Iceland’s EU application is still legally valid, according to the European Commission, which says the country never formally withdrew its request to join the bloc. The clarification adds a new legal and political element to Iceland’s renewed debate on Europe, ahead of the 29 August referendum on whether the country should resume EU accession talks, because it suggests that the application itself remains on the table even after years of suspended talks.
Why Brussels still considers the application valid
Speaking to Icelandic public broadcaster RÚV, Guillaume Mercier, spokesperson for the EU Commissioner responsible for enlargement, said Iceland’s membership application from 2009 remains valid in legal terms because it was never formally withdrawn. In Brussels’ reading, the file was politically frozen, but not formally closed.
That distinction matters because it separates two questions that are often blurred together in public debate: whether Iceland stepped away from the accession process politically, and whether it legally cancelled its application. According to the Commission, the answer to the second question is no.

What Iceland said in 2015, and what the EU recorded
Official EU material reflects that ambiguity. The Council of the European Union says that in March 2015 Iceland asked not to be regarded as a candidate country for EU membership, and that the Council took note of that position. The European Commission’s own enlargement material uses similar language.
That wording is significant because it shows that Brussels registered Iceland’s political decision to step back, but did not formally describe the application as withdrawn. The Commission is therefore drawing a legal distinction that could become central if Reykjavik decides to move the process forward again.
A valid application does not mean an automatic restart
Mercier also made clear that a renewed Icelandic push toward EU membership would still require political decisions by the EU institutions and member states. In other words, the fact that the application is still considered valid does not mean the accession process could simply resume automatically.
The Commission’s message is narrower than that. It is saying that the legal basis of Iceland’s original application still exists, while the decision on what to do with it would belong to the Council, the member states and the EU executive.

Why the Commission’s wording matters before the 29 August vote
The Commission’s clarification is likely to influence Iceland’s internal debate because it weakens the argument that the old application disappeared altogether. Supporters of renewed talks can now point to Brussels’ position that the application remained legally alive even after the process was suspended, as Iceland heads toward its 29 August referendum on whether negotiations should resume.

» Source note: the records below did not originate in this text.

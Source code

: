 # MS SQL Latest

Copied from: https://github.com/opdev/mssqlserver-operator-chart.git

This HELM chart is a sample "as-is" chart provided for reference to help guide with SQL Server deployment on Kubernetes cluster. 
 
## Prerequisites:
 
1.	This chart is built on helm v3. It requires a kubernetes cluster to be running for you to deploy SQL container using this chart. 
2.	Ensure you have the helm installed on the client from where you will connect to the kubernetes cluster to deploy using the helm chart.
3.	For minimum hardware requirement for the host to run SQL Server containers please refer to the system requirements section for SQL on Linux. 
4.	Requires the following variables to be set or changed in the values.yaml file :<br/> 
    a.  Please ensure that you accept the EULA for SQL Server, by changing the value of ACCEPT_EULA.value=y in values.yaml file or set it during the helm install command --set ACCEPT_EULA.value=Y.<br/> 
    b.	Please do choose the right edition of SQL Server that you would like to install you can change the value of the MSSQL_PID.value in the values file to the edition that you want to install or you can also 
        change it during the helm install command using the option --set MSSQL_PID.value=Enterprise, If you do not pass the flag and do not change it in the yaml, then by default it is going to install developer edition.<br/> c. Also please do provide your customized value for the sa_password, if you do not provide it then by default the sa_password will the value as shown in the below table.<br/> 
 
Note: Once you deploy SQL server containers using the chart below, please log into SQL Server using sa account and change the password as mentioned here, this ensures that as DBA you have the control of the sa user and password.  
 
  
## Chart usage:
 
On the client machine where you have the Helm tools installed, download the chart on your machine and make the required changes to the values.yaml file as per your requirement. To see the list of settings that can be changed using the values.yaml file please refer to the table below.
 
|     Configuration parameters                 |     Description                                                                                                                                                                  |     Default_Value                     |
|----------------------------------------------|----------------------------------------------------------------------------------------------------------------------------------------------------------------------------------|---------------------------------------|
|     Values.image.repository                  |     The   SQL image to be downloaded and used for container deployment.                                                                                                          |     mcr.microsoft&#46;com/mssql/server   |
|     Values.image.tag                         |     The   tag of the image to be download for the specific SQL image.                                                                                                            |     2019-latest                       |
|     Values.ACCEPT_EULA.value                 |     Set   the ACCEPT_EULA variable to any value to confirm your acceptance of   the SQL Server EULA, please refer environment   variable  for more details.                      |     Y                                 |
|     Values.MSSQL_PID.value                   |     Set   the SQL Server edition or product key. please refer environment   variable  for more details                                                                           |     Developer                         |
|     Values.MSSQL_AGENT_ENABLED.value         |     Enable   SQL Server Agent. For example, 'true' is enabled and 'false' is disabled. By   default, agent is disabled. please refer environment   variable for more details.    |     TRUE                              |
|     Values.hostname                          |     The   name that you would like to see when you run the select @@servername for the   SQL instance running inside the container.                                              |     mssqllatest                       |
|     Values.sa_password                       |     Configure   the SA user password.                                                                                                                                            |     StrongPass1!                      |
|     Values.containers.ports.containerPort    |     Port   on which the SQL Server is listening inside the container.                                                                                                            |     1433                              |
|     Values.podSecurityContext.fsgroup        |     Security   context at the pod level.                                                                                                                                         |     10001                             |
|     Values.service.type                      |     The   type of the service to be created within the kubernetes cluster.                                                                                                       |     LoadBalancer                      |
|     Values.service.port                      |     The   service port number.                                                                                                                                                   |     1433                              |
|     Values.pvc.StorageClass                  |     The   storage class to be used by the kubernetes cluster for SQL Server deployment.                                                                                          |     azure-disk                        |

At the same time, the statement does not settle the political argument. Opponents of EU membership can still argue that more than a decade has passed, that governments have changed and that any renewed process would in practice require fresh political consent both in Iceland and across the Union.
Frozen politically, but not extinguished legally
What the Commission has now made clear is narrow, but significant: Iceland’s application was frozen politically, not extinguished legally. That may become one of the most important reference points in the coming debate over whether the country should move once again toward the European Union.